Does it Truly Matter?

By Lacey Gunter

We live in a judgement heavy culture. The rise of the internet and social media has greatly contributed to this way of life. Perhaps people have been doing this for millennia, but I doubt whether people have ever been so publicly vocal and its effects have ever been so broadly reaching.

Part of this tendency to judge comes from a sheer lack of understanding and fear of something new or different. But a fair portion of the time, I think is rests in lack of respect and the desire to control.

Certainly any Bible believing Christian can read Matthew 7 and understand this behavior of judging others is wrong. But we of the LDS faith must go a step further and acknowledge that no matter how much we try to shroud this behavior as "helping others make the right choices", when we attempt to control others, we are actually following the path of the adversary.

I'm not writing this blog post to persuade others to stop judging. But, rather, to share how I am working on curbing any of my tendencies to judge others. Because living in a culture drenched in a certain behavior can sometimes lead to spillage of that behavior within the walls of our own home. It takes a lot of mopping and bailing to make sure our homes stay safe and dry.

I am helping myself master the urge to judge by asking two questions. But it takes a willingness to be truly honest with myself and the faith to recognize that once I know the answer, I need to follow what it tells me.

So what are the two questions?

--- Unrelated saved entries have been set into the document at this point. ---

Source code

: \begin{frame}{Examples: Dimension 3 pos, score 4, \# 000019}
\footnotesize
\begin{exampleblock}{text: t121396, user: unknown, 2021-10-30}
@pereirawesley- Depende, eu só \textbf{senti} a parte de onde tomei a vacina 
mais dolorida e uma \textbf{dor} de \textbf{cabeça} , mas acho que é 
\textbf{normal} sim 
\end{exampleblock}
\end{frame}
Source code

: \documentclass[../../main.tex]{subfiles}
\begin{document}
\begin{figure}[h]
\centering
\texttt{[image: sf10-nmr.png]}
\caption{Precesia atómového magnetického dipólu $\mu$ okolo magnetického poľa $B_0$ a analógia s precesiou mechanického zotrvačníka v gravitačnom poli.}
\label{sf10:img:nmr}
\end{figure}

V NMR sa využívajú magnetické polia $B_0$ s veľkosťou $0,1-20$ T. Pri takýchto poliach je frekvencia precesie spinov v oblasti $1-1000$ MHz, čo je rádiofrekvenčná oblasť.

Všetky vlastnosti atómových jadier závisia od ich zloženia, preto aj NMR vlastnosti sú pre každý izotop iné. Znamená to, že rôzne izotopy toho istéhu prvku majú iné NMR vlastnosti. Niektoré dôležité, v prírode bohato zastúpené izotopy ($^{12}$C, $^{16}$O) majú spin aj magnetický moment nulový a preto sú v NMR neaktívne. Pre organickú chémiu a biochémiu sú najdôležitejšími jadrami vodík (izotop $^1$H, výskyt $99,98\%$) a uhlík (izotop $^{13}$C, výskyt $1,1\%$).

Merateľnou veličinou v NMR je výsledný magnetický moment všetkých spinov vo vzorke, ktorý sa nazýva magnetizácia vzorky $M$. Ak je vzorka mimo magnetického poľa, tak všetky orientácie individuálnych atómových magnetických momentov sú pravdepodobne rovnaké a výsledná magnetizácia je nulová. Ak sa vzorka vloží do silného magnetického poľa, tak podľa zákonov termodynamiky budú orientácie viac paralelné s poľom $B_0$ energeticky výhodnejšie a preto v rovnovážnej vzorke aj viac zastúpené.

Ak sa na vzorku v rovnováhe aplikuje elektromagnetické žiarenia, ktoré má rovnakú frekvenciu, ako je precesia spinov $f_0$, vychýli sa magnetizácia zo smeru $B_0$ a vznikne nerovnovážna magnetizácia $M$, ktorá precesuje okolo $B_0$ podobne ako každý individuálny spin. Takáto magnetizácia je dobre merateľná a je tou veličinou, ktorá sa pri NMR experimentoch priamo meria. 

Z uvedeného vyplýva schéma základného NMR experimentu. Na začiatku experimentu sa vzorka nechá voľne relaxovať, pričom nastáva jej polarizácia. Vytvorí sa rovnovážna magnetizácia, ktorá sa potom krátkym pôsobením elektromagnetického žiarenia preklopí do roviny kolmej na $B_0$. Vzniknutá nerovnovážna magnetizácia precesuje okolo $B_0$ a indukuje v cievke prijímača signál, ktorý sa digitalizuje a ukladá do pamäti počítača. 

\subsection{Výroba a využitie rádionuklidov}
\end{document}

Well the first question is "Is this something that really matters in life?"  Perhaps it needs to be a little more nuanced than that, but the idea is does this truly have a profound effect on my ability to live a happy and healthy life here on earth or my ability to become the person I want to be in the afterlife.  And likewise, does this truly have a profound effect on this person's ability to live a happy and healthy life here on earth or their ability to become the person they want to be in the afterlife.

When I can be honest enough with myself to determine the answer to the question is no for both me and the other person, then I know I need to take the step of faith to simply let it go. When I need help, I pray for the strength to keep my mouth shut and help my mind to move on.  It's not worth it.

If the honest answer to this question is that it directly affects my abilities to live a happy and healthy life and become the person I want to be, then this is the time for action. This is the time for courage to stand up for myself and take the necessary steps to bring safety and peace again in my life.

When it gets a little trickier is if the honest answer to the question is that it doesn't affect me directly, but it will probably affect the other person's abilities to live a happy and healthy life and become the person they want to be. This is when I ask myself the second questions, "Is it within my sphere of responsibility to help this person change their beliefs, actions or behavior?"

Is it truly my responsibility to point out the error of someone else's ways? When people are in imminent danger or serious harm, I believe this is a yes. And, as a mother, it is my responsibility to teach and inform my children of the potential consequences of their actions. But what if it's not my children?  Am I truly enough of an expert on the subject matter to know if their ways are actually errors? Am I feeling inspired to share Godly wisdom with this person?  Will the information or opinion I share with this person help their life, or will it just serve to make them feel bad or ashamed.

When I cannot answer yes, then I must have the faith to know that God will look after his child. It is his responsibility and he will fulfill it much better than I ever could.

If I can truthfully answer these questions and act accordingly, I am much better at not judging the other person. I don't have to, because it's doesn't matter or it's not my responsibility to judge.


  1. I love this! Those are two great questions to use. :-)

  2. A couple of questions more people should ask themselves if you ask me.